Breathe in, breathe out... clear your mi–Aiden, Tessa, I'll wait.... Thank
you. Now breathe in... breathe out... Yes, the great big sky... All you
see is the great big sky. And what do you see up there? A holy figure is
coming down from the sky, descending onto us base beings. What does it
look like? Is it a bird? A plane? No, no, it's something greater. You start
hearing that ominous chant, Dies irae, dies illa, Solvet saeclum in favilla, as
the great figure gets closer and closer. And thus, out of the clouds, the
figure begins revealing itself. First, you see an intro. Then, swooping down
one-by-one, 1..2..3 body paragraphs. And finally, that unmistakeable,
wonderous tail: The conclusion. Yes, indeed, it's the 5-paragraph essay! The
greatest format ever invented by man. I call it "The God Format". Reading
5-paragraph essays has been a widely beloved joy for intelligent readers
throughout history, since the birth of Christ. Heh, you know, back when I was
your age, we used to have 5-paragraph potlucks. Everyone would come
together and bring their own 5-paragraph essay, and we'd read all of them,
and peer-review them, and ohohoho, it was so much fun! We'd argue
through the night about which one of us had the best hook. You see? You
might want to think twice before calling one of the ancient tenets of high
school English classes all across America "boring". Well, I get your gripe,
Jenny. Why all the rules, right? Intro with a hook, topic statement, thesis
statement where you list your arguments, 3 body paragraphs each with 3
supporting pieces of evidence, followed by a conclusion, and on top of that,
making sure your essay follows MLA format, satisfies my page requirement,
and worrying about spelling, as well as grammar specificities such as
not starting sentences with conjunctions, avoiding sentence fragments,
run-on sentences, making sure your commas and semicolons are used
properly, and avoiding casual language. When I was in high school, I
used to feel like it made my writing stiff, just like you guys. But y'know
what? As I grew up, I started to appreciate the format more. Here's the
thing: You guys are young, creative, and all that, and we want to shape
you into good writers. But you have to learn the rules before you can
break them. Yes, advanced writers break these rules all the time. But
you all aren't writers yet. You're all amateurs, and that's okay, but you
first have to understand how to organize arguments, and fit them into a
format presentable in a formal setting. Indeed, at this tender age when
your wild writing voice is being developed, the thing we want to make
sure we pin down is... formality! ...You all seem unconvinced. Well, you'll
have to excuse me, I'm getting old. You see, well, I like to chastise you
teenagers for being on your devices all the time, but I don't realize that
in that horrific, festering pot that is the internet, you young folks are
actually writing all the time.

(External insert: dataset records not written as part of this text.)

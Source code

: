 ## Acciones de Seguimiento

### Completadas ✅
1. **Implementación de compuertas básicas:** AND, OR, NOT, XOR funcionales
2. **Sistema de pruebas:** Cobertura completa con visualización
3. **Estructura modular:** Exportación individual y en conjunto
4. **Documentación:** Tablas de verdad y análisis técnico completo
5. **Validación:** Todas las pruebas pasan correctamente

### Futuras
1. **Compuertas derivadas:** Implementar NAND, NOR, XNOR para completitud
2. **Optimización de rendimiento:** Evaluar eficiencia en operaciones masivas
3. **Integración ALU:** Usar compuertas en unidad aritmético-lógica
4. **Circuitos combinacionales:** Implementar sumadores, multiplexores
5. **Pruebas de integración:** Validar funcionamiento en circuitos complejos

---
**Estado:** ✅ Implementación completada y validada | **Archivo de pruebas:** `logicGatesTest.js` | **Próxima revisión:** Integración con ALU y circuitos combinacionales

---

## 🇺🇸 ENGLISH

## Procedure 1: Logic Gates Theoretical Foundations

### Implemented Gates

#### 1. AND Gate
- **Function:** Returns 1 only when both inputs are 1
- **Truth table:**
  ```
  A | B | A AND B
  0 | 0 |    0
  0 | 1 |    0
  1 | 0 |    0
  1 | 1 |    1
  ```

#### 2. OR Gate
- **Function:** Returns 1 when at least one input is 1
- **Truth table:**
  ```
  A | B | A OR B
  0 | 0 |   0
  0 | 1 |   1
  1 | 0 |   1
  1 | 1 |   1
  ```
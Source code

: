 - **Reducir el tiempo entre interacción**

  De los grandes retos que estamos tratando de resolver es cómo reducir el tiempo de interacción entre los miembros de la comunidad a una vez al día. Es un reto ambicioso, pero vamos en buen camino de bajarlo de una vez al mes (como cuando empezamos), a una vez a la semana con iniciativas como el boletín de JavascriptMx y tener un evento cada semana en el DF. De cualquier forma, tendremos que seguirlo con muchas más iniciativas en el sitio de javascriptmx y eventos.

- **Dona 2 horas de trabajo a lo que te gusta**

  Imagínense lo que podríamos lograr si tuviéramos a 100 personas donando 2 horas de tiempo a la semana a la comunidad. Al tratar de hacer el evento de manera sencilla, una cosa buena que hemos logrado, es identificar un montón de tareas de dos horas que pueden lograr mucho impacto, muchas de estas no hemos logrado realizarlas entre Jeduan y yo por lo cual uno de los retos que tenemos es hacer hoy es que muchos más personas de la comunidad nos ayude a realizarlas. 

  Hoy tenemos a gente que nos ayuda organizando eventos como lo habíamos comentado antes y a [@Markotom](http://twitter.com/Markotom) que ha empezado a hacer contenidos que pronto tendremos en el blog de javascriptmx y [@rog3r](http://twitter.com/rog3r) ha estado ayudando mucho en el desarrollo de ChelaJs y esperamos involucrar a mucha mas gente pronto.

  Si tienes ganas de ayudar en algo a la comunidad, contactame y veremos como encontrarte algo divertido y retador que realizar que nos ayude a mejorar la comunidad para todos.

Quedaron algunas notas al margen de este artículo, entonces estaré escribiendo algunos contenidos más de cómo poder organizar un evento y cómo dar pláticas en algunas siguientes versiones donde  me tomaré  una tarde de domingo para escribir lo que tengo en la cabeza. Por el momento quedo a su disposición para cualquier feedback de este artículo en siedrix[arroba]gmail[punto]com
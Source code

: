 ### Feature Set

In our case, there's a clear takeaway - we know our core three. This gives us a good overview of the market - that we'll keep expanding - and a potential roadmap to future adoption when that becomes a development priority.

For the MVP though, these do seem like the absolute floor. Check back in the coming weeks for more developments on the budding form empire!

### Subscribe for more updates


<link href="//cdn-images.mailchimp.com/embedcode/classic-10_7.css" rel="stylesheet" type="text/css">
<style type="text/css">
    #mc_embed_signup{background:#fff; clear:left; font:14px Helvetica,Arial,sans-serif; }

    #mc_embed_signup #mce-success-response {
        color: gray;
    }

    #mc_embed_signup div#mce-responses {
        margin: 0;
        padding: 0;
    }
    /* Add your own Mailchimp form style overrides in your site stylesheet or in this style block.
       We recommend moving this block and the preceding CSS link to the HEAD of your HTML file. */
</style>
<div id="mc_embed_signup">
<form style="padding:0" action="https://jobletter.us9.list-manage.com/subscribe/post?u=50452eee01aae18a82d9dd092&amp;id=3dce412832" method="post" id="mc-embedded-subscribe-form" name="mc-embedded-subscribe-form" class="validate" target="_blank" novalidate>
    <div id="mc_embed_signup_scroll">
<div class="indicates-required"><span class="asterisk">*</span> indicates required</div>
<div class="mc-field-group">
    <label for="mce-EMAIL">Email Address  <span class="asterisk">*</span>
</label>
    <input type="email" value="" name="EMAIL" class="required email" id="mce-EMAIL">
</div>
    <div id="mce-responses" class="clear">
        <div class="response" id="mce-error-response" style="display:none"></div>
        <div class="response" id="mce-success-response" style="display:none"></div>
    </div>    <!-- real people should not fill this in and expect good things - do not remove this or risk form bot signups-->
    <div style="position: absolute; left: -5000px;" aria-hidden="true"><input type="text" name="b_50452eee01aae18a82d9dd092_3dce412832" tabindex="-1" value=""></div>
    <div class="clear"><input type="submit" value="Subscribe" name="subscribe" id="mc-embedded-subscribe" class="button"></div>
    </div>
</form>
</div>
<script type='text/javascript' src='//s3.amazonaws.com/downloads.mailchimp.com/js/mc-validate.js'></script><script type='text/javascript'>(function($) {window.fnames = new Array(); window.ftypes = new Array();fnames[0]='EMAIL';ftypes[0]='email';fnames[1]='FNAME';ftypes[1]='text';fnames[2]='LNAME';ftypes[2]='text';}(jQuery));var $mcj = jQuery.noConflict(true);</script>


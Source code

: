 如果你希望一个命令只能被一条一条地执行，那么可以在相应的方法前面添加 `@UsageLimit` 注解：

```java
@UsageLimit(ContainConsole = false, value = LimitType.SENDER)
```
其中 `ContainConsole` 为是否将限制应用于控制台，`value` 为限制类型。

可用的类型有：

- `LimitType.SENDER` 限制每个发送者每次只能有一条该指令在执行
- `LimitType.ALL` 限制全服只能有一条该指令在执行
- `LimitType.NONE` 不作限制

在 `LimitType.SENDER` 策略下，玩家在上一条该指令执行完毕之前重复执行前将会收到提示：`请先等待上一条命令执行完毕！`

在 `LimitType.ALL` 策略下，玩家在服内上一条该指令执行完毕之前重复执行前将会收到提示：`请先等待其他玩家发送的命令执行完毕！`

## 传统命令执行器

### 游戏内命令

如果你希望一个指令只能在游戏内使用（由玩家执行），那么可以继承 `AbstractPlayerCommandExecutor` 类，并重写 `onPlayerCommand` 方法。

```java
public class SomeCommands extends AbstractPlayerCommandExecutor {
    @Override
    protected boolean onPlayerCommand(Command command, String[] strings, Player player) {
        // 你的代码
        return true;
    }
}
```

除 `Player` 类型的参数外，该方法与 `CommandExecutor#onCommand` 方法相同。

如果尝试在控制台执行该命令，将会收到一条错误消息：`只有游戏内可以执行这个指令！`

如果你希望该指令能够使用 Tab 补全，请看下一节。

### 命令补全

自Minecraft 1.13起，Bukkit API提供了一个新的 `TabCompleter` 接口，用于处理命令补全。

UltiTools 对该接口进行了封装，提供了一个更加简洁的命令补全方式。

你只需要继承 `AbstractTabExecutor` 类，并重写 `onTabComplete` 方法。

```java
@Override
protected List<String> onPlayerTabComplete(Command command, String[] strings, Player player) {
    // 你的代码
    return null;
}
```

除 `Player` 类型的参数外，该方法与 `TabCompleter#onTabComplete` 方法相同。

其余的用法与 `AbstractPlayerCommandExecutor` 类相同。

Arguments in Youtube comment sections,
cringy tirades on your Twitlongers and blogs, egotistical late night rants
to your Discord buttbuddies, nervous personal website bios, sermons in
MMO town squares—all that unhinged transfer of your innards into text,
spread out in dark, personal corners of the web—some of the things you've
written in there are probably beautiful, wild, radical. Indeed, there is a
well of fortune in that miserable, narcissistic anthology of yours. You
have this unbelievable capability to produce awful yet passionate text
on the fly, to a level that even established novelists would be jealous of.
Maybe you are writers. Maybe I shouldn't let that go to waste. Maybe my
job should be to try and tap into that energy, bring it out in class, and
mould it into something more presentable. But, you see, in those things
you type out, you touch too many icky, edgy topics. You use all these
newfangled colloquialisms that would never be accepted in an academic
setting. And it's all formatted and structured in such an unpredictable way
that I can't engage with it. That streak of creativity you express in your
personal life shall have no relation to what we do in this class. This class is
SAFE. We want to keep everything clean. We make you wear masks and
sanitize your desks, after all. Can you imagine cussing in an argumentative
essay? That's no way to argue a point. Actually, you'll get expelled if
you do that, hahahaha. You know what, Jenny, I'll admit it. Teenagers
probably have far more creativity than old shitters like me. If I let you all
write with no restrictions, you'd wipe the floor with anything I could
produce. No, you'll never see a sample of my own writing in this class. It
may be hypocritical to force you to write all this crap and not produce
anything of my own along with you, but I'm sorry, I don't know how to
write. You kids would probably lose all faith in my teaching abilities if you
saw my godawful writing. Folks, I haven't written a single thing in the
past 20 years. If I were actually a good writer myself, I might join you in
the trenches and write essays alongside you all, instead of pointing to
the same sample essays and prompts every year embedded in ancient
powerpoints. But who do you think I am? Alexander, throwing away
a helmet of water from Zephyrus? Nay, I'm not one of you. I'm above
you. But I care about you. I want you all to go FAR. In conclusion, the
fact that Y is not rational follows from exercise 6.1 (Hartshorne 46).

Cutrone, Joe, and Nick Marshburn. Algebraic Geometry By: Robin Hartshorne
Solutions.

Hartshorne, Robin. Algebraic Geometry. Springer, 1977.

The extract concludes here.